[THE DATA]
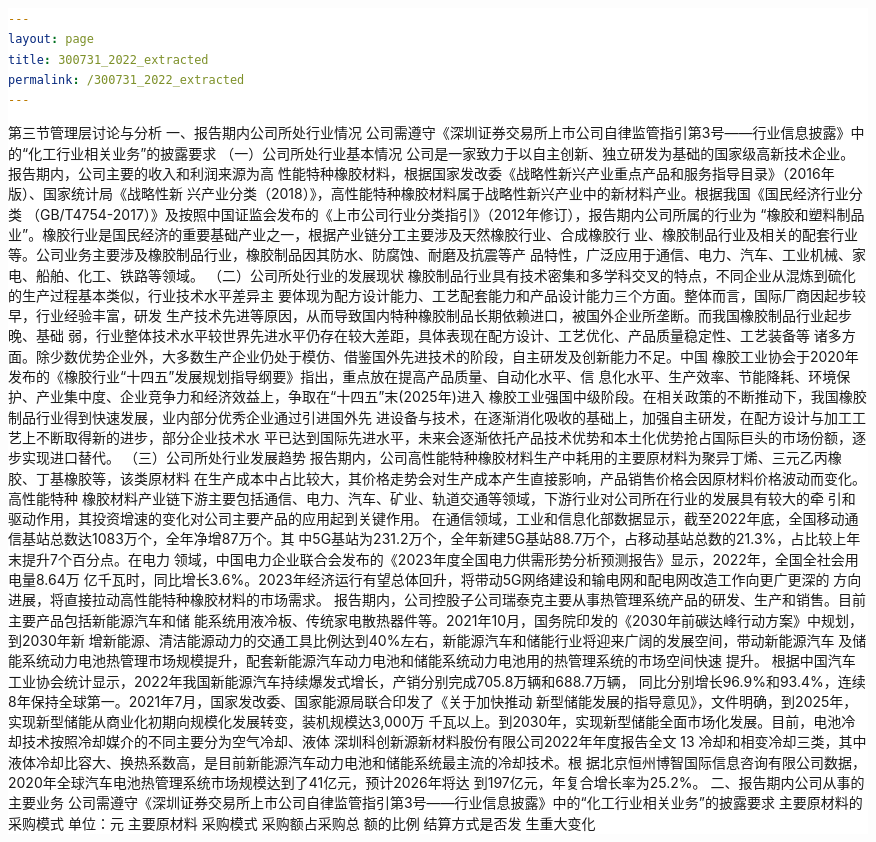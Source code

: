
 ```yaml
---
layout: page
title: 300731_2022_extracted
permalink: /300731_2022_extracted
---
```


第三节管理层讨论与分析
一、报告期内公司所处行业情况
公司需遵守《深圳证券交易所上市公司自律监管指引第3号——行业信息披露》中的“化工行业相关业务”的披露要求
（一）公司所处行业基本情况
公司是一家致力于以自主创新、独立研发为基础的国家级高新技术企业。报告期内，公司主要的收入和利润来源为高
性能特种橡胶材料，根据国家发改委《战略性新兴产业重点产品和服务指导目录》（2016年版）、国家统计局《战略性新
兴产业分类（2018）》，高性能特种橡胶材料属于战略性新兴产业中的新材料产业。根据我国《国民经济行业分类
（GB/T4754-2017）》及按照中国证监会发布的《上市公司行业分类指引》（2012年修订），报告期内公司所属的行业为
“橡胶和塑料制品业”。橡胶行业是国民经济的重要基础产业之一，根据产业链分工主要涉及天然橡胶行业、合成橡胶行
业、橡胶制品行业及相关的配套行业等。公司业务主要涉及橡胶制品行业，橡胶制品因其防水、防腐蚀、耐磨及抗震等产
品特性，广泛应用于通信、电力、汽车、工业机械、家电、船舶、化工、铁路等领域。
（二）公司所处行业的发展现状
橡胶制品行业具有技术密集和多学科交叉的特点，不同企业从混炼到硫化的生产过程基本类似，行业技术水平差异主
要体现为配方设计能力、工艺配套能力和产品设计能力三个方面。整体而言，国际厂商因起步较早，行业经验丰富，研发
生产技术先进等原因，从而导致国内特种橡胶制品长期依赖进口，被国外企业所垄断。而我国橡胶制品行业起步晚、基础
弱，行业整体技术水平较世界先进水平仍存在较大差距，具体表现在配方设计、工艺优化、产品质量稳定性、工艺装备等
诸多方面。除少数优势企业外，大多数生产企业仍处于模仿、借鉴国外先进技术的阶段，自主研发及创新能力不足。中国
橡胶工业协会于2020年发布的《橡胶行业“十四五”发展规划指导纲要》指出，重点放在提高产品质量、自动化水平、信
息化水平、生产效率、节能降耗、环境保护、产业集中度、企业竞争力和经济效益上，争取在“十四五”末(2025年)进入
橡胶工业强国中级阶段。在相关政策的不断推动下，我国橡胶制品行业得到快速发展，业内部分优秀企业通过引进国外先
进设备与技术，在逐渐消化吸收的基础上，加强自主研发，在配方设计与加工工艺上不断取得新的进步，部分企业技术水
平已达到国际先进水平，未来会逐渐依托产品技术优势和本土化优势抢占国际巨头的市场份额，逐步实现进口替代。
（三）公司所处行业发展趋势
报告期内，公司高性能特种橡胶材料生产中耗用的主要原材料为聚异丁烯、三元乙丙橡胶、丁基橡胶等，该类原材料
在生产成本中占比较大，其价格走势会对生产成本产生直接影响，产品销售价格会因原材料价格波动而变化。高性能特种
橡胶材料产业链下游主要包括通信、电力、汽车、矿业、轨道交通等领域，下游行业对公司所在行业的发展具有较大的牵
引和驱动作用，其投资增速的变化对公司主要产品的应用起到关键作用。
在通信领域，工业和信息化部数据显示，截至2022年底，全国移动通信基站总数达1083万个，全年净增87万个。其
中5G基站为231.2万个，全年新建5G基站88.7万个，占移动基站总数的21.3%，占比较上年末提升7个百分点。在电力
领域，中国电力企业联合会发布的《2023年度全国电力供需形势分析预测报告》显示，2022年，全国全社会用电量8.64万
亿千瓦时，同比增长3.6%。2023年经济运行有望总体回升，将带动5G网络建设和输电网和配电网改造工作向更广更深的
方向进展，将直接拉动高性能特种橡胶材料的市场需求。
报告期内，公司控股子公司瑞泰克主要从事热管理系统产品的研发、生产和销售。目前主要产品包括新能源汽车和储
能系统用液冷板、传统家电散热器件等。2021年10月，国务院印发的《2030年前碳达峰行动方案》中规划，到2030年新
增新能源、清洁能源动力的交通工具比例达到40%左右，新能源汽车和储能行业将迎来广阔的发展空间，带动新能源汽车
及储能系统动力电池热管理市场规模提升，配套新能源汽车动力电池和储能系统动力电池用的热管理系统的市场空间快速
提升。
根据中国汽车工业协会统计显示，2022年我国新能源汽车持续爆发式增长，产销分别完成705.8万辆和688.7万辆，
同比分别增长96.9%和93.4%，连续8年保持全球第一。2021年7月，国家发改委、国家能源局联合印发了《关于加快推动
新型储能发展的指导意见》，文件明确，到2025年，实现新型储能从商业化初期向规模化发展转变，装机规模达3,000万
千瓦以上。到2030年，实现新型储能全面市场化发展。目前，电池冷却技术按照冷却媒介的不同主要分为空气冷却、液体
深圳科创新源新材料股份有限公司2022年年度报告全文
13
冷却和相变冷却三类，其中液体冷却比容大、换热系数高，是目前新能源汽车动力电池和储能系统最主流的冷却技术。根
据北京恒州博智国际信息咨询有限公司数据，2020年全球汽车电池热管理系统市场规模达到了41亿元，预计2026年将达
到197亿元，年复合增长率为25.2%。
二、报告期内公司从事的主要业务
公司需遵守《深圳证券交易所上市公司自律监管指引第3号——行业信息披露》中的“化工行业相关业务”的披露要求
主要原材料的采购模式
单位：元
主要原材料
采购模式
采购额占采购总
额的比例
结算方式是否发
生重大变化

[PROBLEM TO WORK ON] Leave out every line before the one containing "据北京恒州博智国际信息咨询有"; set down that line and all remaining lines of the material exactly.

[WRITTEN ANSWER]
据北京恒州博智国际信息咨询有限公司数据，2020年全球汽车电池热管理系统市场规模达到了41亿元，预计2026年将达
到197亿元，年复合增长率为25.2%。
二、报告期内公司从事的主要业务
公司需遵守《深圳证券交易所上市公司自律监管指引第3号——行业信息披露》中的“化工行业相关业务”的披露要求
主要原材料的采购模式
单位：元
主要原材料
采购模式
采购额占采购总
额的比例
结算方式是否发
生重大变化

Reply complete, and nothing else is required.